======== DATA FOR THIS TASK
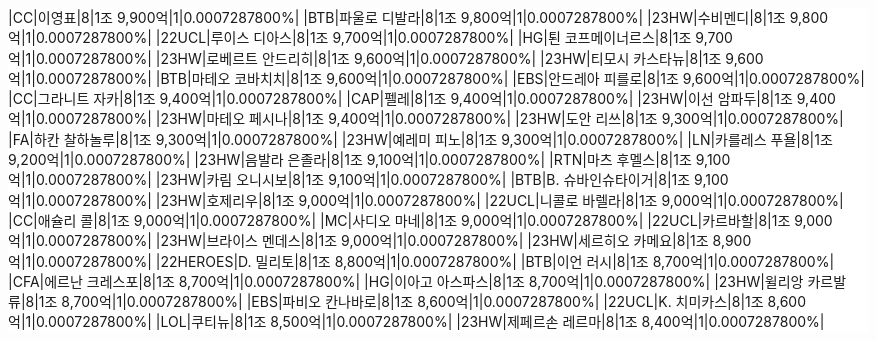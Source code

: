 |CC|이영표|8|1조 9,900억|1|0.0007287800%|
|BTB|파울로 디발라|8|1조 9,800억|1|0.0007287800%|
|23HW|수비멘디|8|1조 9,800억|1|0.0007287800%|
|22UCL|루이스 디아스|8|1조 9,700억|1|0.0007287800%|
|HG|퇸 코프메이너르스|8|1조 9,700억|1|0.0007287800%|
|23HW|로베르트 안드리히|8|1조 9,600억|1|0.0007287800%|
|23HW|티모시 카스타뉴|8|1조 9,600억|1|0.0007287800%|
|BTB|마테오 코바치치|8|1조 9,600억|1|0.0007287800%|
|EBS|안드레아 피를로|8|1조 9,600억|1|0.0007287800%|
|CC|그라니트 자카|8|1조 9,400억|1|0.0007287800%|
|CAP|펠레|8|1조 9,400억|1|0.0007287800%|
|23HW|이선 암파두|8|1조 9,400억|1|0.0007287800%|
|23HW|마테오 페시나|8|1조 9,400억|1|0.0007287800%|
|23HW|도안 리쓰|8|1조 9,300억|1|0.0007287800%|
|FA|하칸 찰하놀루|8|1조 9,300억|1|0.0007287800%|
|23HW|예레미 피노|8|1조 9,300억|1|0.0007287800%|
|LN|카를레스 푸욜|8|1조 9,200억|1|0.0007287800%|
|23HW|음발라 은졸라|8|1조 9,100억|1|0.0007287800%|
|RTN|마츠 후멜스|8|1조 9,100억|1|0.0007287800%|
|23HW|카림 오니시보|8|1조 9,100억|1|0.0007287800%|
|BTB|B. 슈바인슈타이거|8|1조 9,100억|1|0.0007287800%|
|23HW|호제리우|8|1조 9,000억|1|0.0007287800%|
|22UCL|니콜로 바렐라|8|1조 9,000억|1|0.0007287800%|
|CC|애슐리 콜|8|1조 9,000억|1|0.0007287800%|
|MC|사디오 마네|8|1조 9,000억|1|0.0007287800%|
|22UCL|카르바할|8|1조 9,000억|1|0.0007287800%|
|23HW|브라이스 멘데스|8|1조 9,000억|1|0.0007287800%|
|23HW|세르히오 카메요|8|1조 8,900억|1|0.0007287800%|
|22HEROES|D. 밀리토|8|1조 8,800억|1|0.0007287800%|
|BTB|이언 러시|8|1조 8,700억|1|0.0007287800%|
|CFA|에르난 크레스포|8|1조 8,700억|1|0.0007287800%|
|HG|이아고 아스파스|8|1조 8,700억|1|0.0007287800%|
|23HW|윌리앙 카르발류|8|1조 8,700억|1|0.0007287800%|
|EBS|파비오 칸나바로|8|1조 8,600억|1|0.0007287800%|
|22UCL|K. 치미카스|8|1조 8,600억|1|0.0007287800%|
|LOL|쿠티뉴|8|1조 8,500억|1|0.0007287800%|
|23HW|제페르손 레르마|8|1조 8,400억|1|0.0007287800%|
================
**TASK BRIEF**
Restate each entry word for word; pictures stay out of the copy.

**RESULT OF THE EXERCISE**
Source code

: |CC|이영표|8|1조 9,900억|1|0.0007287800%|
|BTB|파울로 디발라|8|1조 9,800억|1|0.0007287800%|
|23HW|수비멘디|8|1조 9,800억|1|0.0007287800%|
|22UCL|루이스 디아스|8|1조 9,700억|1|0.0007287800%|
|HG|퇸 코프메이너르스|8|1조 9,700억|1|0.0007287800%|
|23HW|로베르트 안드리히|8|1조 9,600억|1|0.0007287800%|
|23HW|티모시 카스타뉴|8|1조 9,600억|1|0.0007287800%|
|BTB|마테오 코바치치|8|1조 9,600억|1|0.0007287800%|
|EBS|안드레아 피를로|8|1조 9,600억|1|0.0007287800%|
|CC|그라니트 자카|8|1조 9,400억|1|0.0007287800%|
|CAP|펠레|8|1조 9,400억|1|0.0007287800%|
|23HW|이선 암파두|8|1조 9,400억|1|0.0007287800%|
|23HW|마테오 페시나|8|1조 9,400억|1|0.0007287800%|
|23HW|도안 리쓰|8|1조 9,300억|1|0.0007287800%|
|FA|하칸 찰하놀루|8|1조 9,300억|1|0.0007287800%|
|23HW|예레미 피노|8|1조 9,300억|1|0.0007287800%|
|LN|카를레스 푸욜|8|1조 9,200억|1|0.0007287800%|
|23HW|음발라 은졸라|8|1조 9,100억|1|0.0007287800%|
|RTN|마츠 후멜스|8|1조 9,100억|1|0.0007287800%|
|23HW|카림 오니시보|8|1조 9,100억|1|0.0007287800%|
|BTB|B. 슈바인슈타이거|8|1조 9,100억|1|0.0007287800%|
|23HW|호제리우|8|1조 9,000억|1|0.0007287800%|
|22UCL|니콜로 바렐라|8|1조 9,000억|1|0.0007287800%|
|CC|애슐리 콜|8|1조 9,000억|1|0.0007287800%|
|MC|사디오 마네|8|1조 9,000억|1|0.0007287800%|
|22UCL|카르바할|8|1조 9,000억|1|0.0007287800%|
|23HW|브라이스 멘데스|8|1조 9,000억|1|0.0007287800%|
|23HW|세르히오 카메요|8|1조 8,900억|1|0.0007287800%|
|22HEROES|D. 밀리토|8|1조 8,800억|1|0.0007287800%|
|BTB|이언 러시|8|1조 8,700억|1|0.0007287800%|
|CFA|에르난 크레스포|8|1조 8,700억|1|0.0007287800%|
|HG|이아고 아스파스|8|1조 8,700억|1|0.0007287800%|
|23HW|윌리앙 카르발류|8|1조 8,700억|1|0.0007287800%|
|EBS|파비오 칸나바로|8|1조 8,600억|1|0.0007287800%|
|22UCL|K. 치미카스|8|1조 8,600억|1|0.0007287800%|
|LOL|쿠티뉴|8|1조 8,500억|1|0.0007287800%|
|23HW|제페르손 레르마|8|1조 8,400억|1|0.0007287800%|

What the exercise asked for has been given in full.